**GIVEN INFORMATION:**
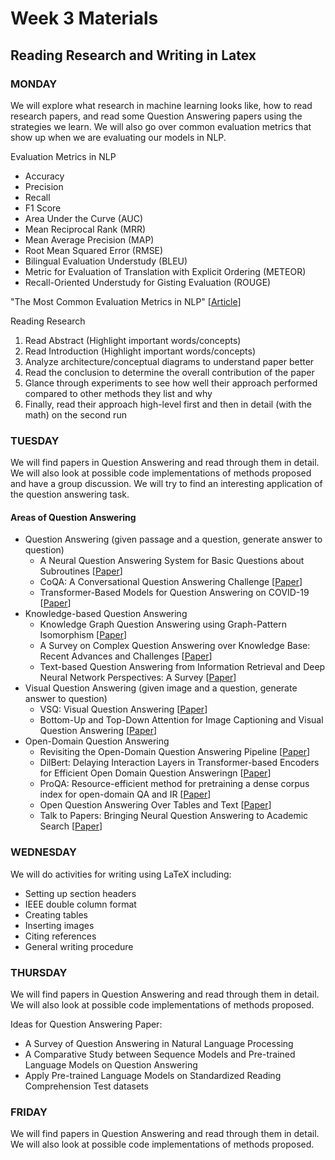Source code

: # Week 3 Materials
## Reading Research and Writing in Latex
### MONDAY
We will explore what research in machine learning looks like, how to read research papers, and read some Question Answering papers using the strategies we learn. We will also go over common evaluation metrics that show up when we are evaluating our models in NLP.

Evaluation Metrics in NLP
- Accuracy
- Precision
- Recall
- F1 Score
- Area Under the Curve (AUC)
- Mean Reciprocal Rank (MRR)
- Mean Average Precision (MAP)
- Root Mean Squared Error (RMSE)
- Bilingual Evaluation Understudy (BLEU)
- Metric for Evaluation of Translation with Explicit Ordering (METEOR)
- Recall-Oriented Understudy for Gisting Evaluation (ROUGE)

"The Most Common Evaluation Metrics in NLP" [[Article](https://towardsdatascience.com/the-most-common-evaluation-metrics-in-nlp-ced6a763ac8b)]

Reading Research
1. Read Abstract (Highlight important words/concepts)
2. Read Introduction (Highlight important words/concepts)
3. Analyze architecture/conceptual diagrams to understand paper better
4. Read the conclusion to determine the overall contribution of the paper
5. Glance through experiments to see how well their approach performed compared to other methods they list and why
6. Finally, read their approach high-level first and then in detail (with the math) on the second run


### TUESDAY
We will find papers in Question Answering and read through them in detail. We will also look at possible code implementations of 
methods proposed and have a group discussion. We will try to find an interesting application of the question answering task.

#### Areas of Question Answering
- Question Answering (given passage and a question, generate answer to question) 
  - A Neural Question Answering System for Basic Questions about Subroutines [[Paper](https://arxiv.org/pdf/2101.03999.pdf)]
  - CoQA: A Conversational Question Answering Challenge [[Paper](https://arxiv.org/pdf/1808.07042.pdf)]
  - Transformer-Based Models for Question Answering on COVID-19 [[Paper](https://arxiv.org/pdf/2101.11432.pdf)]
- Knowledge-based Question Answering
  - Knowledge Graph Question Answering using Graph-Pattern Isomorphism [[Paper](https://arxiv.org/pdf/2103.06752.pdf)]
  - A Survey on Complex Question Answering over Knowledge Base: Recent Advances and Challenges [[Paper](https://arxiv.org/pdf/2007.13069.pdf)]
  - Text-based Question Answering from Information Retrieval and Deep Neural Network Perspectives: A Survey [[Paper](https://arxiv.org/pdf/2002.06612v2.pdf)]
- Visual Question Answering (given image and a question, generate answer to question) 
  - VSQ: Visual Question Answering [[Paper](https://arxiv.org/pdf/1505.00468.pdf)]
  - Bottom-Up and Top-Down Attention for Image Captioning and Visual Question Answering [[Paper](https://arxiv.org/pdf/1707.07998.pdf)]
- Open-Domain Question Answering 
  - Revisiting the Open-Domain Question Answering Pipeline [[Paper](https://arxiv.org/pdf/2009.00914.pdf)]
  - DilBert: Delaying Interaction Layers in Transformer-based Encoders for Efficient Open Domain Question Answeringn [[Paper](https://arxiv.org/pdf/2010.08422.pdf)]
  - ProQA: Resource-efficient method for pretraining a dense corpus index for open-domain QA and IR [[Paper](https://arxiv.org/pdf/2005.00038.pdf)]
  - Open Question Answering Over Tables and Text [[Paper](https://arxiv.org/pdf/2010.10439.pdf)]
  - Talk to Papers: Bringing Neural Question Answering to Academic Search [[Paper](https://arxiv.org/pdf/2004.02002.pdf)]

### WEDNESDAY
We will do activities for writing using LaTeX including:
- Setting up section headers
- IEEE double column format
- Creating tables
- Inserting images
- Citing references
- General writing procedure


### THURSDAY
We will find papers in Question Answering and read through them in detail. We will also look at possible code implementations of 
methods proposed. 

Ideas for Question Answering Paper:
- A Survey of Question Answering in Natural Language Processing
- A Comparative Study between Sequence Models and Pre-trained Language Models on Question Answering
- Apply Pre-trained Language Models on Standardized Reading Comprehension Test datasets


### FRIDAY
We will find papers in Question Answering and read through them in detail. We will also look at possible code implementations of 
methods proposed.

**EXERCISE:** If an entry contains a picture, skip the picture and reproduce everything else exactly.

**RESPONSE TO THE EXERCISE:**
Source code

: # Week 3 Materials
## Reading Research and Writing in Latex
### MONDAY
We will explore what research in machine learning looks like, how to read research papers, and read some Question Answering papers using the strategies we learn. We will also go over common evaluation metrics that show up when we are evaluating our models in NLP.

Evaluation Metrics in NLP
- Accuracy
- Precision
- Recall
- F1 Score
- Area Under the Curve (AUC)
- Mean Reciprocal Rank (MRR)
- Mean Average Precision (MAP)
- Root Mean Squared Error (RMSE)
- Bilingual Evaluation Understudy (BLEU)
- Metric for Evaluation of Translation with Explicit Ordering (METEOR)
- Recall-Oriented Understudy for Gisting Evaluation (ROUGE)

"The Most Common Evaluation Metrics in NLP" [[Article](https://towardsdatascience.com/the-most-common-evaluation-metrics-in-nlp-ced6a763ac8b)]

Reading Research
1. Read Abstract (Highlight important words/concepts)
2. Read Introduction (Highlight important words/concepts)
3. Analyze architecture/conceptual diagrams to understand paper better
4. Read the conclusion to determine the overall contribution of the paper
5. Glance through experiments to see how well their approach performed compared to other methods they list and why
6. Finally, read their approach high-level first and then in detail (with the math) on the second run


### TUESDAY
We will find papers in Question Answering and read through them in detail. We will also look at possible code implementations of 
methods proposed and have a group discussion. We will try to find an interesting application of the question answering task.

#### Areas of Question Answering
- Question Answering (given passage and a question, generate answer to question) 
  - A Neural Question Answering System for Basic Questions about Subroutines [[Paper](https://arxiv.org/pdf/2101.03999.pdf)]
  - CoQA: A Conversational Question Answering Challenge [[Paper](https://arxiv.org/pdf/1808.07042.pdf)]
  - Transformer-Based Models for Question Answering on COVID-19 [[Paper](https://arxiv.org/pdf/2101.11432.pdf)]
- Knowledge-based Question Answering
  - Knowledge Graph Question Answering using Graph-Pattern Isomorphism [[Paper](https://arxiv.org/pdf/2103.06752.pdf)]
  - A Survey on Complex Question Answering over Knowledge Base: Recent Advances and Challenges [[Paper](https://arxiv.org/pdf/2007.13069.pdf)]
  - Text-based Question Answering from Information Retrieval and Deep Neural Network Perspectives: A Survey [[Paper](https://arxiv.org/pdf/2002.06612v2.pdf)]
- Visual Question Answering (given image and a question, generate answer to question) 
  - VSQ: Visual Question Answering [[Paper](https://arxiv.org/pdf/1505.00468.pdf)]
  - Bottom-Up and Top-Down Attention for Image Captioning and Visual Question Answering [[Paper](https://arxiv.org/pdf/1707.07998.pdf)]
- Open-Domain Question Answering 
  - Revisiting the Open-Domain Question Answering Pipeline [[Paper](https://arxiv.org/pdf/2009.00914.pdf)]
  - DilBert: Delaying Interaction Layers in Transformer-based Encoders for Efficient Open Domain Question Answeringn [[Paper](https://arxiv.org/pdf/2010.08422.pdf)]
  - ProQA: Resource-efficient method for pretraining a dense corpus index for open-domain QA and IR [[Paper](https://arxiv.org/pdf/2005.00038.pdf)]
  - Open Question Answering Over Tables and Text [[Paper](https://arxiv.org/pdf/2010.10439.pdf)]
  - Talk to Papers: Bringing Neural Question Answering to Academic Search [[Paper](https://arxiv.org/pdf/2004.02002.pdf)]

### WEDNESDAY
We will do activities for writing using LaTeX including:
- Setting up section headers
- IEEE double column format
- Creating tables
- Inserting images
- Citing references
- General writing procedure


### THURSDAY
We will find papers in Question Answering and read through them in detail. We will also look at possible code implementations of 
methods proposed. 

Ideas for Question Answering Paper:
- A Survey of Question Answering in Natural Language Processing
- A Comparative Study between Sequence Models and Pre-trained Language Models on Question Answering
- Apply Pre-trained Language Models on Standardized Reading Comprehension Test datasets


### FRIDAY
We will find papers in Question Answering and read through them in detail. We will also look at possible code implementations of 
methods proposed.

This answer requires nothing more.